It takes fire in the belly to organize a march once, but doing it a second time requires clarity. Acknowledging that a year has gone by with successes and failures and with still much to be done. Being able to create an atmosphere that allows anyone who wants to participate the space to do so.

Organizers and marchers, by the millions, all across the continent showed up, marched, spoke, connected and became for a moment in time peaceful communities. They acknowledged each other and the importance of the many aspects of democracy and community activism they’d been involved in since the last march. To insinuate this lacked clarity is a bit of an insult.

But I understand where that impulse to dismiss comes from because once upon a time, I shared a disdain for the need to be a feminist. I wouldn’t call myself one. I played that silly word game of “I believe everyone is equal, but I’m not a feminist”. Except I was.

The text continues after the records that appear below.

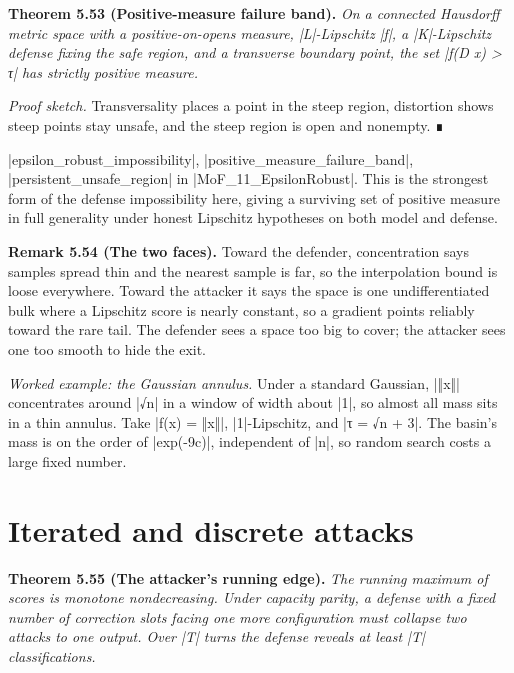 \documentclass{memoir}
\begin{document}
\textbf{Theorem 5.53 (Positive-measure failure band).} \emph{On a connected Hausdorff metric space
with a positive-on-opens measure, \LeanVerb|L|-Lipschitz \LeanVerb|f|, a \LeanVerb|K|-Lipschitz defense
fixing the safe region, and a transverse boundary point, the set \LeanVerb|f(D x) > τ|
has strictly positive measure.}

\emph{Proof sketch.} Transversality places a point in the steep region, distortion shows steep
points stay unsafe, and the steep region is open and nonempty. ∎

\LeanVerb|epsilon_robust_impossibility|, \LeanVerb|positive_measure_failure_band|,
\LeanVerb|persistent_unsafe_region| in \LeanVerb|MoF_11_EpsilonRobust|. This is the strongest form
of the defense impossibility here, giving a surviving set of positive measure in
full generality under honest Lipschitz hypotheses on both model and defense.

\textbf{Remark 5.54 (The two faces).} Toward the defender, concentration says samples spread thin
and the nearest sample is far, so the interpolation bound is loose everywhere.
Toward the attacker it says the space is one undifferentiated bulk where a
Lipschitz score is nearly constant, so a gradient points reliably toward the
rare tail. The defender sees a space too big to cover; the attacker sees one too
smooth to hide the exit.

\emph{Worked example: the Gaussian annulus.} Under a standard Gaussian, \LeanVerb|‖x‖|
concentrates around \LeanVerb|√n| in a window of width about \LeanVerb|1|, so almost all mass sits
in a thin annulus. Take \LeanVerb|f(x) = ‖x‖|, \LeanVerb|1|-Lipschitz, and \LeanVerb|τ = √n + 3|. The
basin's mass is on the order of \LeanVerb|exp(-9c)|, independent of \LeanVerb|n|, so random search
costs a large fixed number.



\section{Iterated and discrete attacks}\label{Two--Schemas--of--Impossibility-005F-005F-005F--Machine--Checked--Limits--of--Trustworthy--Machine--Learning-005F-005F-005F--and--Why--They--Tighten--with--Capability----The--Geometry--of--Attacks----Iterated--and--discrete--attacks}

\textbf{Theorem 5.55 (The attacker's running edge).} \emph{The running maximum of scores is monotone
nondecreasing. Under capacity parity, a defense with a fixed number of
correction slots facing one more configuration must collapse two attacks to one
output. Over \LeanVerb|T| turns the defense reveals at least \LeanVerb|T| classifications.}
\end{document}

I can think of dozens of examples in grade school alone where I all but stood atop a desk and declared war on Sr. Walter Marie’s attempts to make a “proper lady” of me. I could never have been other than a feminist.

But as a young woman, all I could see was the hard work of being a feminist compared to the seemingly more cushy existence of not, and it wasn’t until I was out working on a career and running into roadblocks that my male peers weren’t that it dawned on me that feminism was just this. It was the blatant unfairness of being passed over for jobs that I was the most qualified for in favor of a male colleague who golfed with the principal or coached the football team of a superintendent’s son. There were too many boys’ clubs in too many aspects of life and being the most accomplished or hardest worker was never going to grow me the penis I needed for entry.

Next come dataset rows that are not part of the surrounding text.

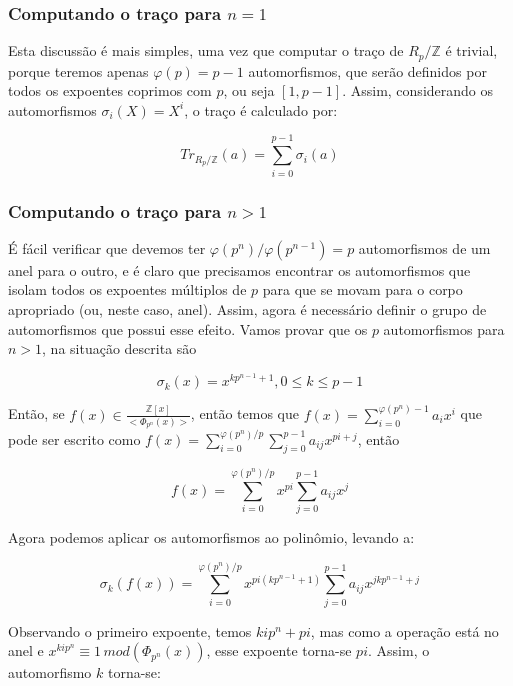 \subsubsection{Computando o traço para $n=1$}
Esta discussão é mais simples, uma vez que computar o traço de $R_{p}/\mathbb{Z}$ é trivial, porque teremos apenas $\varphi(p) = p-1$
automorfismos, que serão definidos por todos os expoentes coprimos com $p$, ou seja $[1,p-1]$. Assim, considerando os automorfismos $\sigma_i(X) = X^i$,
o traço é calculado por:

\begin{equation}
    Tr_{R_{p}/\mathbb{Z}} (a) = \sum_{i=0}^{p-1} \sigma_i(a)
    \label{eq:trace_result_m1}
\end{equation}

\subsubsection{Computando o traço para $n>1$}
É fácil verificar que devemos ter $\varphi(p^n)/\varphi(p^{n-1}) = p$ automorfismos de um anel para o outro, e é claro que precisamos encontrar os automorfismos
que isolam todos os expoentes múltiplos de $p$ para que se movam para o corpo apropriado (ou, neste caso, anel). Assim,
agora é necessário definir o grupo de automorfismos que possui esse efeito. Vamos provar que os $p$ automorfismos para $n>1$, na
situação descrita são

\begin{equation}
    \sigma_k(x) = x^{k p^{n-1} + 1}, 0 \leq k \leq p-1
    \label{def_aut}
\end{equation}

Então, se $f(x) \in \frac{\mathbb{Z}[x]}{<\Phi_{p^n}(x)>}$, então temos que $f(x) = \sum_{i=0}^{\varphi(p^n)-1} a_i x^i$ que pode ser escrito como $f(x) = \sum_{i=0}^{\varphi(p^n)/p} 
\sum_{j=0}^{p-1} a_{ij} x^{pi + j}$, então

\begin{equation}
    f(x) = \sum_{i=0}^{\varphi(p^n)/p} x^{pi} \sum_{j=0}^{p-1} a_{ij} x^{j}
\end{equation}

Agora podemos aplicar os automorfismos ao polinômio, levando a:

\begin{equation}
    \sigma_k(f(x)) = \sum_{i=0}^{\varphi(p^n)/p} x^{pi(k p^{n-1} + 1)} \sum_{j=0}^{p-1} a_{ij} x^{j k p^{n-1} + j}
\end{equation}

Observando o primeiro expoente, temos $kip^n + pi$, mas como a operação está no anel e $x^{kip^n} \equiv 1 \, mod (\Phi_{p^n}(x))$, esse expoente torna-se $pi$. Assim, o automorfismo $k$ torna-se:

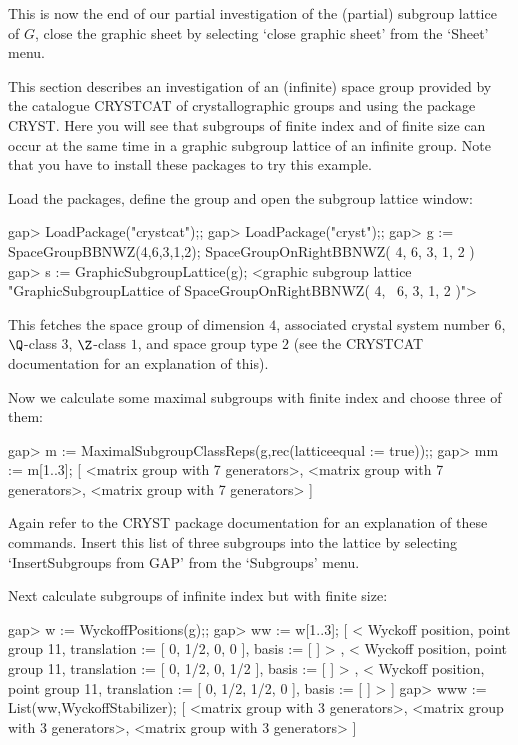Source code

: This  is now  the end of   our partial investigation  of the (partial)
subgroup lattice  of $G$, close  the graphic sheet by selecting `close
graphic sheet' from the `Sheet' menu.



This section describes an investigation of an (infinite) space group
provided by the catalogue CRYSTCAT of crystallographic groups and
using the package CRYST. Here you will see that subgroups of
finite index and of finite size can occur at the same time in a
graphic subgroup lattice of an infinite group. Note that you have to
install these packages to try this example.

Load the packages, define the group and open the subgroup
lattice window: 

\begintt
gap> LoadPackage("crystcat");;
gap> LoadPackage("cryst");;
gap> g := SpaceGroupBBNWZ(4,6,3,1,2);
SpaceGroupOnRightBBNWZ( 4, 6, 3, 1, 2 )
gap> s := GraphicSubgroupLattice(g);
<graphic subgroup lattice "GraphicSubgroupLattice of SpaceGroupOnRightBBNWZ( 4, \
6, 3, 1, 2 )">
\endtt

This fetches the space group of dimension $4$, associated crystal
system number $6$, $\Q$-class 3, $\Z$-class $1$, and space group type
$2$ (see the CRYSTCAT documentation for an explanation of this).

Now we calculate some maximal subgroups with finite index and choose three of
them:

\begintt
gap> m := MaximalSubgroupClassReps(g,rec(latticeequal := true));;
gap> mm := m{[1..3]};
[ <matrix group with 7 generators>, <matrix group with 7 generators>, 
  <matrix group with 7 generators> ]
\endtt

Again refer to the CRYST package documentation for an
explanation of these commands. Insert this list of three subgroups
into the lattice by selecting `InsertSubgroups from GAP' from the
`Subgroups' menu.

Next calculate subgroups of infinite index but with finite size:

\begintt
gap> w := WyckoffPositions(g);;
gap> ww := w{[1..3]};
[ < Wyckoff position, point group 11, translation := [ 0, 1/2, 0, 0 ], 
    basis := [  ] >
    , < Wyckoff position, point group 11, translation := [ 0, 1/2, 0, 1/2 ], 
    basis := [  ] >
    , < Wyckoff position, point group 11, translation := [ 0, 1/2, 1/2, 0 ], 
    basis := [  ] >
     ]
gap> www := List(ww,WyckoffStabilizer);
[ <matrix group with 3 generators>, <matrix group with 3 generators>, 
  <matrix group with 3 generators> ]
\endtt

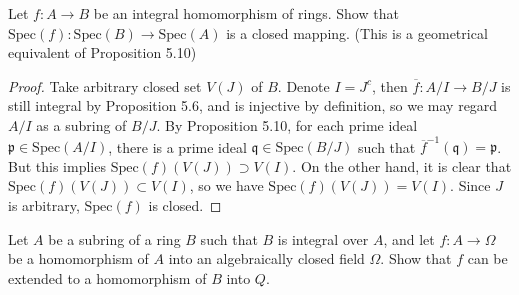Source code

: \documentclass{solution}
\begin{document}
\begin{problem}
    Let $f: A \rightarrow B$ be an integral homomorphism of rings. Show that $\mathrm{Spec}(f): \mathrm{Spec}(B) \rightarrow \mathrm{Spec}(A)$ is a closed mapping. (This is a geometrical equivalent of Proposition 5.10)
\end{problem}

\begin{proof}
    Take arbitrary closed set $V(J)$ of $B$. Denote $I = J^c$, then $\overline{f}: A / I \rightarrow B / J$ is still integral by Proposition 5.6, and is injective by definition, so we may regard $A / I$ as a subring of $B / J$. By Proposition 5.10, for each prime ideal $\mathfrak{p} \in \mathrm{Spec}(A / I)$, there is a prime ideal $\mathfrak{q} \in \mathrm{Spec}(B / J)$ such that $\overline{f}^{-1} (\mathfrak{q}) = \mathfrak{p}$. But this implies $\mathrm{Spec}(f)(V(J)) \supset V(I)$. On the other hand, it is clear that $\mathrm{Spec}(f)(V(J)) \subset V(I)$, so we have $\mathrm{Spec}(f)(V(J)) = V(I)$. Since $J$ is arbitrary, $\mathrm{Spec}(f)$ is closed.
\end{proof}

\begin{problem}
    Let $A$ be a subring of a ring $B$ such that $B$ is integral over $A$, and let $f: A \rightarrow \Omega$ be a homomorphism of $A$ into an algebraically closed field $\Omega$. Show that $f$ can be extended to a homomorphism of $B$ into $Q$.
\end{problem}
\end{document}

Privilege, and I never forget that I have a lot of it these days, makes agnostics of many. The need to believe and fight isn’t so much when bias and bigotry don’t affect your existence all that often. And so many girls are still brought up as objects rather than individuals with dreams and talents of their own that the acceptance of everyday sexism has to reach deafening levels to break through that training.

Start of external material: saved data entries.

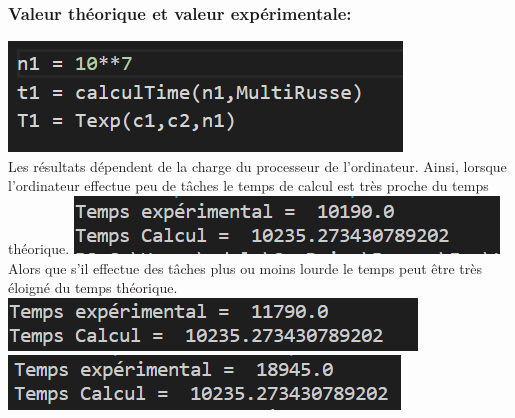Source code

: \documentclass[12pt,a4paper]{report}
\begin{document}
\begin{flushleft}
\subsubsection{Valeur théorique et valeur expérimentale: }
\includegraphics[scale=0.5]{ExpTheo} \\ Les résultats dépendent de la charge du processeur de l'ordinateur. Ainsi, lorsque l'ordinateur effectue peu de tâches le temps de calcul est très proche du temps théorique.
\includegraphics[scale=0.5]{TempGOOD} \\
 Alors que s'il effectue des tâches plus ou moins lourde le temps peut être très éloigné du temps théorique. \\
 \includegraphics[scale=0.5]{TempsNOTGOOD}
 \includegraphics[scale=0.5]{TempsNOTGOODATALL}
\end{flushleft}
\end{document}
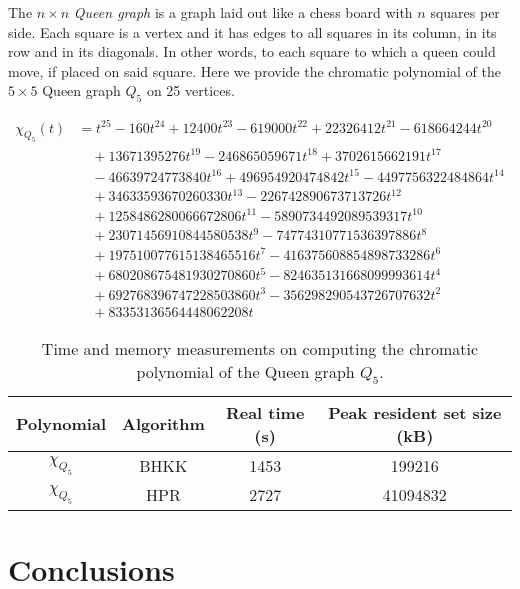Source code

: \documentclass{cslthse-msc}
\begin{document}
The $n \times n$ \emph{Queen graph} is a graph laid out like a chess board with $n$ squares per side. Each square is a vertex and it has edges to all squares in its column, in its row and in its diagonals. In other words, to each square to which a queen could move, if placed on said square. Here we provide the chromatic polynomial of the $5 \times 5$ Queen graph $Q_5$ on 25 vertices.

\begin{equation*}
\begin{split}
\chi_{Q_5}(t) & = t^{25} -160t^{24} + 12400t^{23} -619000t^{22} + 22326412t^{21} -618664244t^{20} \\ & \quad 
+ 13671395276t^{19} -246865059671t^{18} + 3702615662191t^{17} \\ & \quad
-46639724773840t^{16} + 496954920474842t^{15}  -4497756322484864t^{14} \\ & \quad 
+ 34633593670260330t^{13} -226742890673713726t^{12} \\ & \quad 
+ 1258486280066672806t^{11} -5890734492089539317t^{10} \\ & \quad 
+ 23071456910844580538t^9 -74774310771536397886t^8 \\ & \quad  
+ 197510077615138465516t^7 -416375608854898733286t^6  \\ & \quad 
+ 680208675481930270860t^5 -824635131668099993614t^4 \\ & \quad 
+ 692768396747228503860t^3 -356298290543726707632t^2  \\ & \quad 
+ 83353136564448062208t
\end{split}
\end{equation*}

\begin{table}[H]\centering
\begin{tabular}{|c|c|c|c|} \hline
  Polynomial & Algorithm & Real time (s) & Peak resident set size (kB) \\ \hline
  $\chi_{Q_5}$ & BHKK & 1453 & 199216 \\ \hline
  $\chi_{Q_5}$ & HPR & 2727 & 41094832 \\ \hline
\end{tabular}
\caption{Time and memory measurements on computing the chromatic polynomial of the Queen graph $Q_5$.}
\end{table}

\chapter{Conclusions}
\end{document}

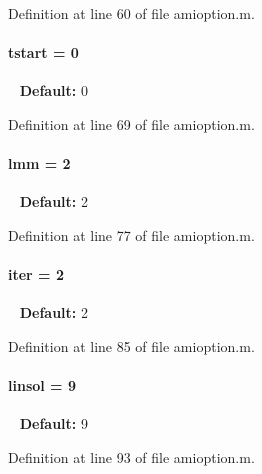 Definition at line 60 of file amioption.\+m.

\hypertarget{classamioption_a18a69d8713604897ca9ee705d9d4fc4a}{}
\paragraph[{tstart}]{\setlength{\rightskip}{0pt plus 5cm}tstart = 0}\label{classamioption_a18a69d8713604897ca9ee705d9d4fc4a}
~\newline
{\bfseries Default\+:} 0 

Definition at line 69 of file amioption.\+m.

\hypertarget{classamioption_a6f4b21b13e0c8c531c452c70b43fc96a}{}
\paragraph[{lmm}]{\setlength{\rightskip}{0pt plus 5cm}lmm = 2}\label{classamioption_a6f4b21b13e0c8c531c452c70b43fc96a}
~\newline
{\bfseries Default\+:} 2 

Definition at line 77 of file amioption.\+m.

\hypertarget{classamioption_a1fc3ae6bd5c6a80e9b81b27fc7b7a11a}{}
\paragraph[{iter}]{\setlength{\rightskip}{0pt plus 5cm}iter = 2}\label{classamioption_a1fc3ae6bd5c6a80e9b81b27fc7b7a11a}
~\newline
{\bfseries Default\+:} 2 

Definition at line 85 of file amioption.\+m.

\hypertarget{classamioption_a06749b49eaa313f4d00f0115d3a7a7f3}{}
\paragraph[{linsol}]{\setlength{\rightskip}{0pt plus 5cm}linsol = 9}\label{classamioption_a06749b49eaa313f4d00f0115d3a7a7f3}
~\newline
{\bfseries Default\+:} 9 

Definition at line 93 of file amioption.\+m.

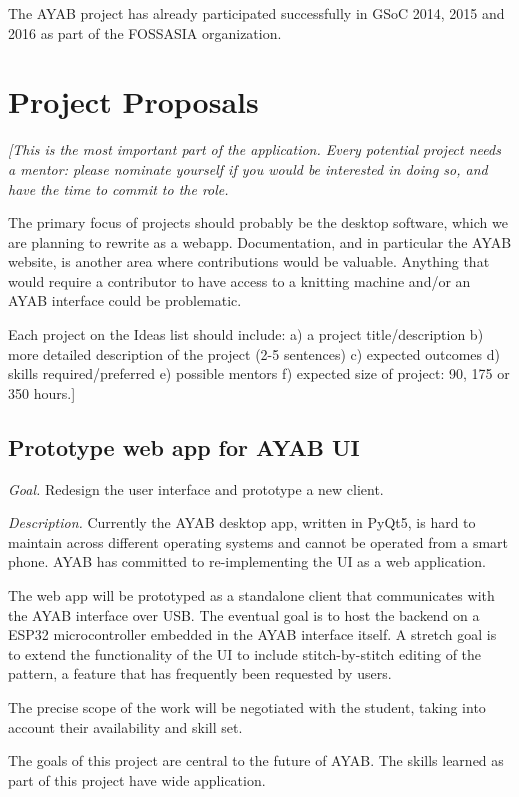 \documentclass{article}
\begin{document}
The AYAB project has already participated successfully in GSoC 2014, 2015 and 2016 as part of the FOSSASIA organization.

\section{Project Proposals}

{\itshape
[This is the most important part of the application. Every potential project needs a mentor: please nominate yourself if you would be interested in doing so, and have the time to commit to the role.

The primary focus of projects should probably be the desktop software, which we are planning to rewrite as a webapp. Documentation, and in particular the AYAB website, is another area where contributions would be valuable. Anything that would require a contributor to have access to a knitting machine and/or an AYAB interface could be problematic.

Each project on the Ideas list should include: a) a project title/description b) more detailed description of the project (2-5 sentences) c) expected outcomes d) skills required/preferred e) possible mentors f) expected size of project: 90, 175 or 350 hours.]
}

\subsection{Prototype web app for AYAB UI}

\textit{Goal.} Redesign the user interface and prototype a new client.

\textit{Description.} Currently the AYAB desktop app, written in PyQt5, is hard to maintain across different operating systems and cannot be operated from a smart phone. AYAB has committed to re-implementing the UI as a web application.

The web app will be prototyped as a standalone client that communicates with the AYAB interface over USB. The eventual goal is to host the backend on a ESP32 microcontroller embedded in the AYAB interface itself. A stretch goal is to extend the functionality of the UI to include stitch-by-stitch editing of the pattern, a feature that has frequently been requested by users.

The precise scope of the work will be negotiated with the student, taking into account their availability and skill set.

The goals of this project are central to the future of AYAB. The skills learned as part of this project have wide application.
\end{document}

It’s hard to understand, but there are women who preferred the old way because they believed it benefited them more, and they were willing to make the compromises and personal sacrifices to play along with that game. There are still women who are fine with it and would like to turn back the clock regardless of how that affects other women.

In North America, we like to say that we all have the same rights. We are all equal in the eyes of the law. We all have the same opportunities. Even though we know this isn’t always true because of bigotry and bias, we are mostly united in the belief that we are striving towards that and making good progress.

The Women’s March was born out of the angry realization that we’d erred in our belief that good progress was good enough.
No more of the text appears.